The defendant appeals from the judgment and submits for review the orders of December 27,1922, and March 28,1923, adjudging the defendant in contempt, also from the order of January 6, 1926, made in the course of the trial adjudging the defendant guilty of contempt, and an order of January 28, 1926, denying a motion to vacate the judgment and to correct the judgment roll.

The judgment appealed from cannot be sustained for the following reasons: There is no power inherent in the court to strike out an answer of a. defendant as a punishment for a contempt of court. (Hovey v. Elliott, 167 U. S. 409; Levine v. Moskowitz, 206 App. Div. 194.) In the case at bar the learned court struck out the answer upon the express ground that the defendant was in contempt of court. We are not here concerned with the extent of the power of the court to deny affirmative relief to a party in contempt. Even where express statutory authority has been given to strike out an answer of a defendant in contempt, this power must be related to the suppression of evidence going to the merits of the action and not as a mere punishment for the contempt. In Feingold v. Walworth Bros., Inc. (238 N. Y. 446), the court, through Judge Pound, said (at p. 454): “ The fine may thus be definitely drawn between the proper punishment for suppressing evidence and the improper punishment as for a contempt merely. So far as the answer is stricken out as a punishment for contempt of court rather than a penalty for disobedience to the order, it comes within the condemnation of Hovey v. Elliott (supra).”

In the case at bar the learned court struck out the entire answer and not only that portion which related to the evidence which *265might be considered as suppressed by the defendant. As was further said in Feingold v. Walworth Bros., Inc. (supra): “ The punishment is for withholding proof and is properly limited to excluding what the proof presumptively establishes. But to punish generally for a refusal to produce by striking out an entire answer, which not only puts in issue all the material allegations of the complaint but includes affirmative defenses, comes perilously near the denial of due process of law.” In the case at bar the answer denied title in the plaintiff, while the examination before trial sought evidence as to an inventory of the articles. Since the whole answer was stricken out, a new trial would have to be granted also upon this ground.

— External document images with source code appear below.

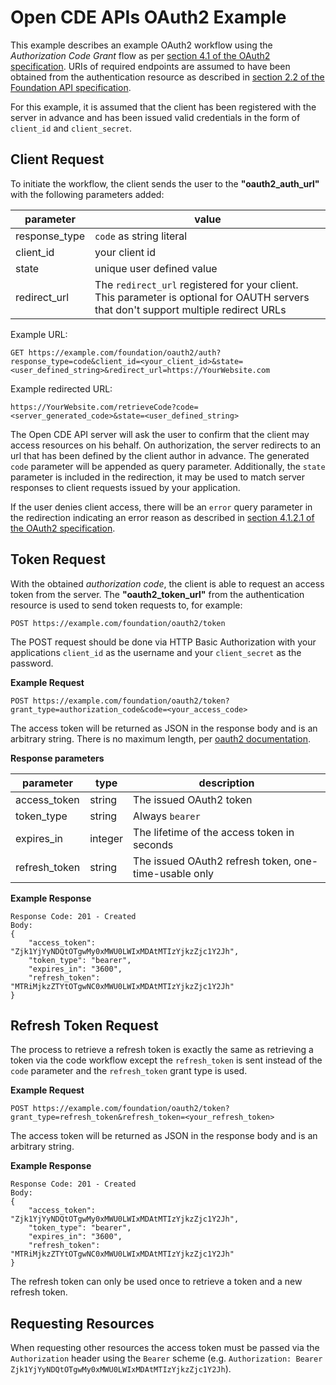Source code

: # Open CDE APIs OAuth2 Example

This example describes an example OAuth2 workflow using the _Authorization Code Grant_ flow as per [section 4.1 of the OAuth2 specification](https://tools.ietf.org/html/rfc6749#section-4.1). URIs of required endpoints are assumed to have been obtained from the authentication resource as described in [section 2.2 of the Foundation API specification](README.md#221-obtaining-authentication-information).

For this example, it is assumed that the client has been registered with the server in advance and has been issued valid credentials in the form of `client_id` and `client_secret`.

## Client Request

To initiate the workflow, the client sends the user to the **"oauth2\_auth_url"** with the following parameters added:

|parameter|value|
|-------------|------|
|response_type|`code` as string literal| 
|client_id|your client id|
|state|unique user defined value|
|redirect_url|The `redirect_url` registered for your client. This parameter is optional for OAUTH servers that don't support multiple redirect URLs|

Example URL:

    GET https://example.com/foundation/oauth2/auth?response_type=code&client_id=<your_client_id>&state=<user_defined_string>&redirect_url=https://YourWebsite.com

Example redirected URL:

    https://YourWebsite.com/retrieveCode?code=<server_generated_code>&state=<user_defined_string>

The Open CDE API server will ask the user to confirm that the client may access resources on his behalf. On authorization, the server redirects to an url that has been defined by the client author in advance. The generated `code` parameter will be appended as query parameter. Additionally, the `state` parameter is included in the redirection, it may be used to match server responses to client requests issued by your application.

If the user denies client access, there will be an `error` query parameter in the redirection indicating an error reason as described in [section 4.1.2.1 of the OAuth2 specification](https://tools.ietf.org/html/rfc6749#section-4.1.2.1).

## Token Request

With the obtained _authorization code_, the client is able to request an access token from the server. The  **"oauth2\_token_url"** from the authentication resource is used to send token requests to, for example:

    POST https://example.com/foundation/oauth2/token

The POST request should be done via HTTP Basic Authorization with your applications `client_id` as the username and your `client_secret` as the password.

**Example Request**

    POST https://example.com/foundation/oauth2/token?grant_type=authorization_code&code=<your_access_code>

The access token will be returned as JSON in the response body and is an arbitrary string. There is no maximum length, per [oauth2 documentation](https://tools.ietf.org/html/rfc6749#section-1.4).

**Response parameters**

|parameter|type|description|
|---------|----|-----------|
|access_token|string|The issued OAuth2 token|
|token_type|string|Always `bearer`|
|expires_in|integer|The lifetime of the access token in seconds|
|refresh_token|string|The issued OAuth2 refresh token, one-time-usable only|

**Example Response**

    Response Code: 201 - Created
    Body:
    {
        "access_token": "Zjk1YjYyNDQtOTgwMy0xMWU0LWIxMDAtMTIzYjkzZjc1Y2Jh",
        "token_type": "bearer",
        "expires_in": "3600",
        "refresh_token": "MTRiMjkzZTYtOTgwNC0xMWU0LWIxMDAtMTIzYjkzZjc1Y2Jh"
    }

## Refresh Token Request

The process to retrieve a refresh token is exactly the same as retrieving a token via the code workflow except the `refresh_token` is sent instead of the `code` parameter and the `refresh_token` grant type is used.

**Example Request**

    POST https://example.com/foundation/oauth2/token?grant_type=refresh_token&refresh_token=<your_refresh_token>

The access token will be returned as JSON in the response body and is an arbitrary string.

**Example Response**

    Response Code: 201 - Created
    Body:
    {
        "access_token": "Zjk1YjYyNDQtOTgwMy0xMWU0LWIxMDAtMTIzYjkzZjc1Y2Jh",
        "token_type": "bearer",
        "expires_in": "3600",
        "refresh_token": "MTRiMjkzZTYtOTgwNC0xMWU0LWIxMDAtMTIzYjkzZjc1Y2Jh"
    }

The refresh token can only be used once to retrieve a token and a new refresh token.

## Requesting Resources

When requesting other resources the access token must be passed via the `Authorization` header using the `Bearer` scheme (e.g. `Authorization: Bearer Zjk1YjYyNDQtOTgwMy0xMWU0LWIxMDAtMTIzYjkzZjc1Y2Jh`).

There also was error in setting aside the verdict for $2,500 rendered by the jury and in directing a verdict for the full amount testified to by the plaintiff as the value of the furniture. This question is material since there must be a new trial. The plaintiff herself was not testifying as an expert. But whether regarded as an expert or as an interested witness, the jury were not bound to accept her testimony as to the value of the chattels.

Taking up now the orders of December 27, 1922, and March 28, 1923, respondent contends that the defendant cannot appeal from these orders entered prior to the trial adjudging him in contempt, since the time to appeal therefrom has expired; and that he cannot appeal from the judgment because it is in the nature of a default judgment. It cannot be said that the appeal from the judgment is from a default judgment, since the answer was improperly stricken out and affirmative relief given against the defendant, and the defendant was present and took an objection and exception. An appeal, therefore, clearly lies from the judgment. (Jones v. Sabin, 122 App. Div. 666, 669.) The defendant has paid the fines imposed under these orders adjudging him in contempt. Such orders may be appealed from directly. (People ex rel. Negus v. Dwyer, 90 N. Y. 402.) Whether they may also be reviewed upon appeal from this final judgment as intermediate orders depends upon their relation to the judgment. By section 580 of the Civil Practice Act it is provided that upon appeal from a final judgment or order, an intermediate order which necessarily affects the final judgment or order, and which intermediate order has not already been reviewed upon a separate appeal therefrom, may be reviewed, if specified in the notice of appeal. A motion to punish for contempt of court for failure to obey an order for examination before trial does not affect the final judgment and does not come within the test which was laid down by Ingraham, J., in Raff v. Koster, Bial & Co. (38 App. Div. 336) where he said: It *266is only orders which, if reversed, would take away the foundation of the judgment or make the trial or the judgment entered invalid or without support that can be reviewed on an appeal from the judgment. There is a plain distinction between orders that thus directly affect the judgment, and orders, which relate to the pleadings or procedure in the action. An order to amend a pleading, or for a bill of particulars not necessarily affecting the final judgment, is not included within the orders that can be reviewed upon an appeal from the final judgment.” The orders, therefore, of December 27, 1922, and March 28, 1923, adjudging the defendant in contempt, may not be reviewed upon appeal from the final judgment, and the appeals therefrom must be dismissed.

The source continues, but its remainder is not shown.